Prejudice over disability can endure throughout a career
When aspiring lawyer Robert Hunter began work for Allen & Overy in London, he omitted to tell the international law firm that he suffered from progressive hearing loss.
By the time they found out, he was on the way to becoming a partner. Thirty years later, Mr Hunter is a fraud lawyer and a partner at Edmonds, Marshall, McMahon.
These days he participates in meetings with the assistance of a typist who transcribes what is being said for him to read. Yet he is dismayed when he looks around the City to see so few people with disabilities in senior positions. In 2014, Mr Hunter set up City Disabilities, a charity that mentors professionals and students with disabilities to help them forge successful careers.

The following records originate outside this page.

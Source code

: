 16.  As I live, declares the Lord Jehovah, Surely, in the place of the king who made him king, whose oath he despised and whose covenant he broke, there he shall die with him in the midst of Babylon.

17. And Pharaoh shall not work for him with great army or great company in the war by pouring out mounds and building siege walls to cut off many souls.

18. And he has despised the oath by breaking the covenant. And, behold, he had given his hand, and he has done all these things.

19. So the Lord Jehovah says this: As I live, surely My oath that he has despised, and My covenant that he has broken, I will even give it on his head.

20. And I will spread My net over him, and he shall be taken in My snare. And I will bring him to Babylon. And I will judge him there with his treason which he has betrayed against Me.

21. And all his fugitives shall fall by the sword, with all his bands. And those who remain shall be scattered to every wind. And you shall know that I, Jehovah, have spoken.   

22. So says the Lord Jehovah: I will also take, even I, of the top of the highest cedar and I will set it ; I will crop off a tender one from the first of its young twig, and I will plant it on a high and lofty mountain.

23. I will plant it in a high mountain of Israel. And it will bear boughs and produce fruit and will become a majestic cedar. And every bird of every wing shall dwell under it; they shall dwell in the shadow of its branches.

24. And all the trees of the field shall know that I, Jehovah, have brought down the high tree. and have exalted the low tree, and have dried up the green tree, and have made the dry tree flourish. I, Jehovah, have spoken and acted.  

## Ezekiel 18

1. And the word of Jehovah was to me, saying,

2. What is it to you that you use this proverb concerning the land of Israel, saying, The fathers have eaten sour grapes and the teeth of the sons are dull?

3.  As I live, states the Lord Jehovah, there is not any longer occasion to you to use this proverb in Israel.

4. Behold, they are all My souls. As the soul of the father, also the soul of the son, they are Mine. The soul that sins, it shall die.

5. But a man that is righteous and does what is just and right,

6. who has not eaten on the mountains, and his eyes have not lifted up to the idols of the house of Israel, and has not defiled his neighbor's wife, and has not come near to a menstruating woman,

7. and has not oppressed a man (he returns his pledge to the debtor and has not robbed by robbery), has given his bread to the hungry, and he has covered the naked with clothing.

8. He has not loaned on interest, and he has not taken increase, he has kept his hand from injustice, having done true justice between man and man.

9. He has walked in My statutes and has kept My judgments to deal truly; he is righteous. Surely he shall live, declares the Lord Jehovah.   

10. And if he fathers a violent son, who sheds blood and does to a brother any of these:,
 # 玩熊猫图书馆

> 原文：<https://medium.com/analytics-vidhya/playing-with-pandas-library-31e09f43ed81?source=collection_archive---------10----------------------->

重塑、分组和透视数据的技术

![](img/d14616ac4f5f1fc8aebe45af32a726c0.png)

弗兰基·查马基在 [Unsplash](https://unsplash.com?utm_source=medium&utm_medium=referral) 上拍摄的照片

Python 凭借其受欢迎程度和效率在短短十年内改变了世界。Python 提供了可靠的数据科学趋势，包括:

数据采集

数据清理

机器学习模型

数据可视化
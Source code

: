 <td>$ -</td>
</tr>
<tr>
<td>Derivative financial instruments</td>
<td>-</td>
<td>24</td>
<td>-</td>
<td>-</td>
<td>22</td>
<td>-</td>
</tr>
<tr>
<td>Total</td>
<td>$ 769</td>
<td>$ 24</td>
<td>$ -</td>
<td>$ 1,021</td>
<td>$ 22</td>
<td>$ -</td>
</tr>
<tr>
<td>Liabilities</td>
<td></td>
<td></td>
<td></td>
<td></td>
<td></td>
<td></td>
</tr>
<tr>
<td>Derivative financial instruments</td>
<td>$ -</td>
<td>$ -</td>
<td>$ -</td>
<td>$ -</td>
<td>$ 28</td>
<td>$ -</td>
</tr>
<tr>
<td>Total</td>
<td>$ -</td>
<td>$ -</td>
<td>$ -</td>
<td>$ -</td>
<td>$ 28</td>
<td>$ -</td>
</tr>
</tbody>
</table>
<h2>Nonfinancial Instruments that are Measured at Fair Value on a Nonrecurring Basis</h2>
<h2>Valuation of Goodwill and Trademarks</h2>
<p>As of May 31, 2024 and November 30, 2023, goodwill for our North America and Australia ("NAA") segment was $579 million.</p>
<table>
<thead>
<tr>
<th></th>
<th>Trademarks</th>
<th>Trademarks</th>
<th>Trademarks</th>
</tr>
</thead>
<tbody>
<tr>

In today’s recruitment market, he says, he would be more confident of being hired than when he started out. Even so, such is the “subtle nature of City dealings that it’s still possible for professionals with disabilities to be quietly sidelined”.
“Is there an issue? Self-evidently,” says Tony Cates, a vice-chairman at KPMG and sponsor of its disability network, “because when you look around we don’t have many disabled people at partner level.” Encouraging applications from candidates with disabilities will not by itself build fairer workplaces.
How far and fast people make progress once they are hired often depends on having the right connections and acquiring the experience to build an impressive CV.
One popular approach to tackling workplace inequality is to expose people to the idea that everyone unconsciously harbours some form of prejudice. However, some research suggests that when people are told this, they feel absolved and their views may even harden. Another approach is to make equal treatment the easy option.
Making it plain that managers will be marked down if they neglect the professional development of team members with disabilities would be a good start.